_Try it_
Below is a block of records; please copy all of them exactly.

_Record excerpts_

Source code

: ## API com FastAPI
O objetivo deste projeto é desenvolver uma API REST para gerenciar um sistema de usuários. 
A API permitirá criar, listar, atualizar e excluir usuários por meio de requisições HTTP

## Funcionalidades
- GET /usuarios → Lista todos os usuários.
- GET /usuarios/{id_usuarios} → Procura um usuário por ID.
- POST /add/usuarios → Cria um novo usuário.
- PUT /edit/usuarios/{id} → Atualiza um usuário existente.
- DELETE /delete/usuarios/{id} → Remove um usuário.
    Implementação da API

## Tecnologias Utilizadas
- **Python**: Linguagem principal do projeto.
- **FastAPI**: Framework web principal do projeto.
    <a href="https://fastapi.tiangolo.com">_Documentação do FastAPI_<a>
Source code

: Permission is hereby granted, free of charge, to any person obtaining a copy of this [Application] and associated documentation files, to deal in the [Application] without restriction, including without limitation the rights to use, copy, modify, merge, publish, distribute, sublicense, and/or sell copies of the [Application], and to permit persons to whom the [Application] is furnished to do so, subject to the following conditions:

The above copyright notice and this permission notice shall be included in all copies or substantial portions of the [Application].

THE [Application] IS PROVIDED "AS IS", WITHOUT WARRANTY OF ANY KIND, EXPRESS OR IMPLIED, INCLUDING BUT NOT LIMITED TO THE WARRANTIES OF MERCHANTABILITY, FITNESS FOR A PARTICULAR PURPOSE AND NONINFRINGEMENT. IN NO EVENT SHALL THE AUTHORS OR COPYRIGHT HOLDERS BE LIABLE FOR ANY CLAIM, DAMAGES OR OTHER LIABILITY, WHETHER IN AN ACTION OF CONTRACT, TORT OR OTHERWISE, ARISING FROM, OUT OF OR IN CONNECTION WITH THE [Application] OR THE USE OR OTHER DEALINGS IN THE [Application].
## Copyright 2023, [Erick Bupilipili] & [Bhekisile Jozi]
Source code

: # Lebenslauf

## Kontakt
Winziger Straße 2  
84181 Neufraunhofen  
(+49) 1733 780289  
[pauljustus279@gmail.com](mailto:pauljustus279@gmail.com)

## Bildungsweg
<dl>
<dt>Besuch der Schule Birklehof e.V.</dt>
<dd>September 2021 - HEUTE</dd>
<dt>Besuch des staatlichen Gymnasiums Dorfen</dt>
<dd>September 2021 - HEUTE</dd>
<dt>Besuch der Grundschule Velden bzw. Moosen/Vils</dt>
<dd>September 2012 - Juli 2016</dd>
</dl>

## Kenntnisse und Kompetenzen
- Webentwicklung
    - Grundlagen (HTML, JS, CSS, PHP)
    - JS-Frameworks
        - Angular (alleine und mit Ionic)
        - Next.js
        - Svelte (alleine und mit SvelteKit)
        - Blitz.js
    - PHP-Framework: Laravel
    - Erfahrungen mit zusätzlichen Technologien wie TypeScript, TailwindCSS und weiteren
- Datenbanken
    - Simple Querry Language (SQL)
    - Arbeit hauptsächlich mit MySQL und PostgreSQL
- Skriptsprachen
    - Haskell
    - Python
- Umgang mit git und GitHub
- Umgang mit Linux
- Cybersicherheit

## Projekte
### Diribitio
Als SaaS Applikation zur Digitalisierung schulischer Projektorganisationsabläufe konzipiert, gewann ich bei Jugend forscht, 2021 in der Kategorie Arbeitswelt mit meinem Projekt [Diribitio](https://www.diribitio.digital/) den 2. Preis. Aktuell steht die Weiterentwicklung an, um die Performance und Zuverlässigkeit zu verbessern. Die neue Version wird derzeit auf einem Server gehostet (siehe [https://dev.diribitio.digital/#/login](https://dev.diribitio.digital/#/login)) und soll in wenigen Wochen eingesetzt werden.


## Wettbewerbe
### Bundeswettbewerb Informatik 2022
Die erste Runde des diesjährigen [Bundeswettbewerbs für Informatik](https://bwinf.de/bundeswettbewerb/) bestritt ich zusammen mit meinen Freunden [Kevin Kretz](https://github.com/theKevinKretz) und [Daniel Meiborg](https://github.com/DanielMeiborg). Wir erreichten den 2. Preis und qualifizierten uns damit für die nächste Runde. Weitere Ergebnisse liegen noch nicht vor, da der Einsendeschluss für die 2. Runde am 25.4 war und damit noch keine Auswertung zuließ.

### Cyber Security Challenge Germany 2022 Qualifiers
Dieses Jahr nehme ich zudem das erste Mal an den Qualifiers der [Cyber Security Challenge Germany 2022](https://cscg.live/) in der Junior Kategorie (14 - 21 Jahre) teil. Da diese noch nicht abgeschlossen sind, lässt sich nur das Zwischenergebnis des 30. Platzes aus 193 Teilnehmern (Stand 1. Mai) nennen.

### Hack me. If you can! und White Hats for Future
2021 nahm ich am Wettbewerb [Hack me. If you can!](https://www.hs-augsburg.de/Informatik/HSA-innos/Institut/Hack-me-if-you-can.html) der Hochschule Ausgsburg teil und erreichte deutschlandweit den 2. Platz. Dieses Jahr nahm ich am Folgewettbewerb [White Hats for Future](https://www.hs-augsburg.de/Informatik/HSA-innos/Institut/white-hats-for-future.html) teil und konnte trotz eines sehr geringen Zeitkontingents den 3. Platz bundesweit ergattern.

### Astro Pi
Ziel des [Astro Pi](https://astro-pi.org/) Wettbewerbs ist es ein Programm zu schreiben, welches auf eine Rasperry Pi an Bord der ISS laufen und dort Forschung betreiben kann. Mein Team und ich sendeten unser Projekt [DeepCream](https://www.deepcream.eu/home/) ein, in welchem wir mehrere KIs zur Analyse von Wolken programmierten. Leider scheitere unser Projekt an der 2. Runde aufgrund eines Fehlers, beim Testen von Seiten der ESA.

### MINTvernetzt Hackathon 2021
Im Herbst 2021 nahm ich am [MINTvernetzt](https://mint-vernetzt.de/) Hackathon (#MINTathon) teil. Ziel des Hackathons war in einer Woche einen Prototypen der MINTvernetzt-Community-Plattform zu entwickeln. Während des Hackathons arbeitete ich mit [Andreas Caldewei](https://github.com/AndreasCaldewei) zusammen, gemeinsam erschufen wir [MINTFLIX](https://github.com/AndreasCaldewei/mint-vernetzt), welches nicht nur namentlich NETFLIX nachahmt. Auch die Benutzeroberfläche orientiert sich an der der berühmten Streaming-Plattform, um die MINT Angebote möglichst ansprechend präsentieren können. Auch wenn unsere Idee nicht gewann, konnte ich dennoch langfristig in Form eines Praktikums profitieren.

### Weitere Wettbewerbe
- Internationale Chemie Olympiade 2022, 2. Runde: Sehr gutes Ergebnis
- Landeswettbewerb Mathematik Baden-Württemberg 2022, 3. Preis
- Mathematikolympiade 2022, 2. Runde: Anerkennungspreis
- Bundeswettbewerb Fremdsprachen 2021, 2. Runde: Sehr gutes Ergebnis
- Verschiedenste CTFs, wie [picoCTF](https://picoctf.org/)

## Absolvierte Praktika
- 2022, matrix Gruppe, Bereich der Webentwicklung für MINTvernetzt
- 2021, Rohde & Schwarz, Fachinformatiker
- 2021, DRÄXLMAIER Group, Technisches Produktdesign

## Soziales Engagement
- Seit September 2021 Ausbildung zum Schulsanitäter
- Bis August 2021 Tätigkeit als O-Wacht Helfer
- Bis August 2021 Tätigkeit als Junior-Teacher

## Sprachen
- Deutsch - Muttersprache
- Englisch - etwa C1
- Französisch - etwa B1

_Output of the exercise_
Source code

: ## API com FastAPI
O objetivo deste projeto é desenvolver uma API REST para gerenciar um sistema de usuários. 
A API permitirá criar, listar, atualizar e excluir usuários por meio de requisições HTTP

## Funcionalidades
- GET /usuarios → Lista todos os usuários.
- GET /usuarios/{id_usuarios} → Procura um usuário por ID.
- POST /add/usuarios → Cria um novo usuário.
- PUT /edit/usuarios/{id} → Atualiza um usuário existente.
- DELETE /delete/usuarios/{id} → Remove um usuário.
    Implementação da API

## Tecnologias Utilizadas
- **Python**: Linguagem principal do projeto.
- **FastAPI**: Framework web principal do projeto.
    <a href="https://fastapi.tiangolo.com">_Documentação do FastAPI_<a>
Source code

: Permission is hereby granted, free of charge, to any person obtaining a copy of this [Application] and associated documentation files, to deal in the [Application] without restriction, including without limitation the rights to use, copy, modify, merge, publish, distribute, sublicense, and/or sell copies of the [Application], and to permit persons to whom the [Application] is furnished to do so, subject to the following conditions:

The above copyright notice and this permission notice shall be included in all copies or substantial portions of the [Application].

THE [Application] IS PROVIDED "AS IS", WITHOUT WARRANTY OF ANY KIND, EXPRESS OR IMPLIED, INCLUDING BUT NOT LIMITED TO THE WARRANTIES OF MERCHANTABILITY, FITNESS FOR A PARTICULAR PURPOSE AND NONINFRINGEMENT. IN NO EVENT SHALL THE AUTHORS OR COPYRIGHT HOLDERS BE LIABLE FOR ANY CLAIM, DAMAGES OR OTHER LIABILITY, WHETHER IN AN ACTION OF CONTRACT, TORT OR OTHERWISE, ARISING FROM, OUT OF OR IN CONNECTION WITH THE [Application] OR THE USE OR OTHER DEALINGS IN THE [Application].
## Copyright 2023, [Erick Bupilipili] & [Bhekisile Jozi]
Source code

: # Lebenslauf

## Kontakt
Winziger Straße 2  
84181 Neufraunhofen  
(+49) 1733 780289  
[pauljustus279@gmail.com](mailto:pauljustus279@gmail.com)

## Bildungsweg
<dl>
<dt>Besuch der Schule Birklehof e.V.</dt>
<dd>September 2021 - HEUTE</dd>
<dt>Besuch des staatlichen Gymnasiums Dorfen</dt>
<dd>September 2021 - HEUTE</dd>
<dt>Besuch der Grundschule Velden bzw. Moosen/Vils</dt>
<dd>September 2012 - Juli 2016</dd>
</dl>

## Kenntnisse und Kompetenzen
- Webentwicklung
    - Grundlagen (HTML, JS, CSS, PHP)
    - JS-Frameworks
        - Angular (alleine und mit Ionic)
        - Next.js
        - Svelte (alleine und mit SvelteKit)
        - Blitz.js
    - PHP-Framework: Laravel
    - Erfahrungen mit zusätzlichen Technologien wie TypeScript, TailwindCSS und weiteren
- Datenbanken
    - Simple Querry Language (SQL)
    - Arbeit hauptsächlich mit MySQL und PostgreSQL
- Skriptsprachen
    - Haskell
    - Python
- Umgang mit git und GitHub
- Umgang mit Linux
- Cybersicherheit

## Projekte
### Diribitio
Als SaaS Applikation zur Digitalisierung schulischer Projektorganisationsabläufe konzipiert, gewann ich bei Jugend forscht, 2021 in der Kategorie Arbeitswelt mit meinem Projekt [Diribitio](https://www.diribitio.digital/) den 2. Preis. Aktuell steht die Weiterentwicklung an, um die Performance und Zuverlässigkeit zu verbessern. Die neue Version wird derzeit auf einem Server gehostet (siehe [https://dev.diribitio.digital/#/login](https://dev.diribitio.digital/#/login)) und soll in wenigen Wochen eingesetzt werden.


## Wettbewerbe
### Bundeswettbewerb Informatik 2022
Die erste Runde des diesjährigen [Bundeswettbewerbs für Informatik](https://bwinf.de/bundeswettbewerb/) bestritt ich zusammen mit meinen Freunden [Kevin Kretz](https://github.com/theKevinKretz) und [Daniel Meiborg](https://github.com/DanielMeiborg). Wir erreichten den 2. Preis und qualifizierten uns damit für die nächste Runde. Weitere Ergebnisse liegen noch nicht vor, da der Einsendeschluss für die 2. Runde am 25.4 war und damit noch keine Auswertung zuließ.

### Cyber Security Challenge Germany 2022 Qualifiers
Dieses Jahr nehme ich zudem das erste Mal an den Qualifiers der [Cyber Security Challenge Germany 2022](https://cscg.live/) in der Junior Kategorie (14 - 21 Jahre) teil. Da diese noch nicht abgeschlossen sind, lässt sich nur das Zwischenergebnis des 30. Platzes aus 193 Teilnehmern (Stand 1. Mai) nennen.

### Hack me. If you can! und White Hats for Future
2021 nahm ich am Wettbewerb [Hack me. If you can!](https://www.hs-augsburg.de/Informatik/HSA-innos/Institut/Hack-me-if-you-can.html) der Hochschule Ausgsburg teil und erreichte deutschlandweit den 2. Platz. Dieses Jahr nahm ich am Folgewettbewerb [White Hats for Future](https://www.hs-augsburg.de/Informatik/HSA-innos/Institut/white-hats-for-future.html) teil und konnte trotz eines sehr geringen Zeitkontingents den 3. Platz bundesweit ergattern.

### Astro Pi
Ziel des [Astro Pi](https://astro-pi.org/) Wettbewerbs ist es ein Programm zu schreiben, welches auf eine Rasperry Pi an Bord der ISS laufen und dort Forschung betreiben kann. Mein Team und ich sendeten unser Projekt [DeepCream](https://www.deepcream.eu/home/) ein, in welchem wir mehrere KIs zur Analyse von Wolken programmierten. Leider scheitere unser Projekt an der 2. Runde aufgrund eines Fehlers, beim Testen von Seiten der ESA.

### MINTvernetzt Hackathon 2021
Im Herbst 2021 nahm ich am [MINTvernetzt](https://mint-vernetzt.de/) Hackathon (#MINTathon) teil. Ziel des Hackathons war in einer Woche einen Prototypen der MINTvernetzt-Community-Plattform zu entwickeln. Während des Hackathons arbeitete ich mit [Andreas Caldewei](https://github.com/AndreasCaldewei) zusammen, gemeinsam erschufen wir [MINTFLIX](https://github.com/AndreasCaldewei/mint-vernetzt), welches nicht nur namentlich NETFLIX nachahmt. Auch die Benutzeroberfläche orientiert sich an der der berühmten Streaming-Plattform, um die MINT Angebote möglichst ansprechend präsentieren können. Auch wenn unsere Idee nicht gewann, konnte ich dennoch langfristig in Form eines Praktikums profitieren.

### Weitere Wettbewerbe
- Internationale Chemie Olympiade 2022, 2. Runde: Sehr gutes Ergebnis
- Landeswettbewerb Mathematik Baden-Württemberg 2022, 3. Preis
- Mathematikolympiade 2022, 2. Runde: Anerkennungspreis
- Bundeswettbewerb Fremdsprachen 2021, 2. Runde: Sehr gutes Ergebnis
- Verschiedenste CTFs, wie [picoCTF](https://picoctf.org/)

## Absolvierte Praktika
- 2022, matrix Gruppe, Bereich der Webentwicklung für MINTvernetzt
- 2021, Rohde & Schwarz, Fachinformatiker
- 2021, DRÄXLMAIER Group, Technisches Produktdesign

## Soziales Engagement
- Seit September 2021 Ausbildung zum Schulsanitäter
- Bis August 2021 Tätigkeit als O-Wacht Helfer
- Bis August 2021 Tätigkeit als Junior-Teacher

## Sprachen
- Deutsch - Muttersprache
- Englisch - etwa C1
- Französisch - etwa B1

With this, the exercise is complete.